TLDR: The best Acorns alternatives combine automation, low minimums, fractional investing, and diversified portfolios. Apps such as Stash, Betterment, Wealthfront, SoFi Invest, M1 Finance, and Robinhood each serve different types of micro-investors. Some focus on passive robo-advising, while others allow more control through stock and ETF selection. The right choice depends on whether an investor prefers simplicity, customization, education, or long-term automated wealth building.
Why Micro-Investing Apps Have Become So Popular
Micro-investing apps appeal to people who want to start investing without the pressure of making large financial commitments. These platforms help users build habits by allowing small contributions to add up gradually over time. Many of them also remove common barriers, such as high account minimums, complicated trading platforms, and the need to manually select every investment.
For passive wealth building, the most useful apps typically include features such as automatic deposits, portfolio rebalancing, fractional shares, and low-cost exchange-traded funds. Some apps mimic Acorns by investing spare change, while others focus on automated advisory services or self-directed investing with small dollar amounts.
Micro-investing is not a shortcut to instant wealth, but it can be an effective way to build consistency, especially when paired with long-term discipline and diversified investing.
1. Stash: Best for Beginners Who Want Guidance and Choice
Stash is one of the closest apps to Acorns because it focuses on helping beginners invest small amounts consistently. It allows users to buy fractional shares of stocks and ETFs, making it possible to invest even with limited funds. Stash also categorizes investments by themes, which can make the investing process easier for those who are still learning.
One of Stash’s strengths is its combination of education and flexibility. Unlike pure robo-advisors that manage everything automatically, Stash gives users more control while still providing guidance.
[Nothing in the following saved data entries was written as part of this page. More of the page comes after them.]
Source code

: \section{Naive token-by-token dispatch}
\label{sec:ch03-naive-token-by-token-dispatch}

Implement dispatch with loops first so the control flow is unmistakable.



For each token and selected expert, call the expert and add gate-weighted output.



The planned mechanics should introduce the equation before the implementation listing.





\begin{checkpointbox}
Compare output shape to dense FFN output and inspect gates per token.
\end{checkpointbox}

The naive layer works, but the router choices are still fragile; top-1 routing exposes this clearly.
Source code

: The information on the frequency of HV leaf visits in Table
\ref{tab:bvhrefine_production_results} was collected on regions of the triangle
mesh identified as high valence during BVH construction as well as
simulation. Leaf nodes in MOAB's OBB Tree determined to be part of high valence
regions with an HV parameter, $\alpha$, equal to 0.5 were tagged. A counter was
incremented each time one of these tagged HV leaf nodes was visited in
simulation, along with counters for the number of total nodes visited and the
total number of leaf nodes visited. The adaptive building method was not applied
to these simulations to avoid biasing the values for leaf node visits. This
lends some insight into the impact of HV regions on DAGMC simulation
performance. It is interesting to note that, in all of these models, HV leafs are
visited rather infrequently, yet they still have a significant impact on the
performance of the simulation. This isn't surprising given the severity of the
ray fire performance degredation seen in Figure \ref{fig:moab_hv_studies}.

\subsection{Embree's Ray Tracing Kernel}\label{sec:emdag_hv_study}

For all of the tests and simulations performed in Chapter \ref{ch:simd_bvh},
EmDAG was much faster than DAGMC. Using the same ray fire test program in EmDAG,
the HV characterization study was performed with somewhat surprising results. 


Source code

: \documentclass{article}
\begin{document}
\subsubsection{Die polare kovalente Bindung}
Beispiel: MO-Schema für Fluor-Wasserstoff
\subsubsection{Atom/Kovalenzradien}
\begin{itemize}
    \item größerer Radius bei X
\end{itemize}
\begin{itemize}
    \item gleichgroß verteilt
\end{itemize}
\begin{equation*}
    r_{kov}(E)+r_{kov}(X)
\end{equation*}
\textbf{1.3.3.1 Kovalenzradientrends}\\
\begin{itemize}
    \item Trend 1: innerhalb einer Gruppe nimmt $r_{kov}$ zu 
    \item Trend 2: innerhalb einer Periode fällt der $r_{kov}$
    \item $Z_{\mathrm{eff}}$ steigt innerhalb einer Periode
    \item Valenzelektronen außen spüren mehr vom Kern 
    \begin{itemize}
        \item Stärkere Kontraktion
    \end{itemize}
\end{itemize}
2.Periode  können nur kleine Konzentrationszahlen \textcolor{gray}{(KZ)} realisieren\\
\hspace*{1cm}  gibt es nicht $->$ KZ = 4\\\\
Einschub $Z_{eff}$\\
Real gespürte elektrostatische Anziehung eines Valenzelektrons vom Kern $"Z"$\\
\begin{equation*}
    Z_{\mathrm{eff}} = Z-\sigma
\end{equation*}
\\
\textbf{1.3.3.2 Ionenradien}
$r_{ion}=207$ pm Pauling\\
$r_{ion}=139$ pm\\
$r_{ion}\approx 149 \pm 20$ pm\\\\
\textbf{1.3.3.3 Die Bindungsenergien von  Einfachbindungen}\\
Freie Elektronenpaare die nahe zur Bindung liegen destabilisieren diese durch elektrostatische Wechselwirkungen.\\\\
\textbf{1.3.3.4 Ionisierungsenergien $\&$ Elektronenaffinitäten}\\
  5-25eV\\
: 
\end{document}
It also offers automated investing tools, recurring transfers, and portfolio suggestions based on risk tolerance.
- Best for: New investors who want to learn while investing.
- Key features: Fractional shares, recurring investments, educational content, themed investing.
- Passive wealth value: Users can automate contributions while gradually becoming more confident investors.
Stash may be less passive than Acorns if users choose individual investments manually, but it is highly useful for those who want to understand what they own rather than simply letting an algorithm handle everything.
2. Betterment: Best for Fully Automated Robo-Investing
Betterment is a strong option for investors looking for a more sophisticated robo-advisor experience. The platform builds diversified portfolios using ETFs and manages them automatically. This includes portfolio rebalancing, dividend reinvestment, and tax-efficient strategies for eligible accounts.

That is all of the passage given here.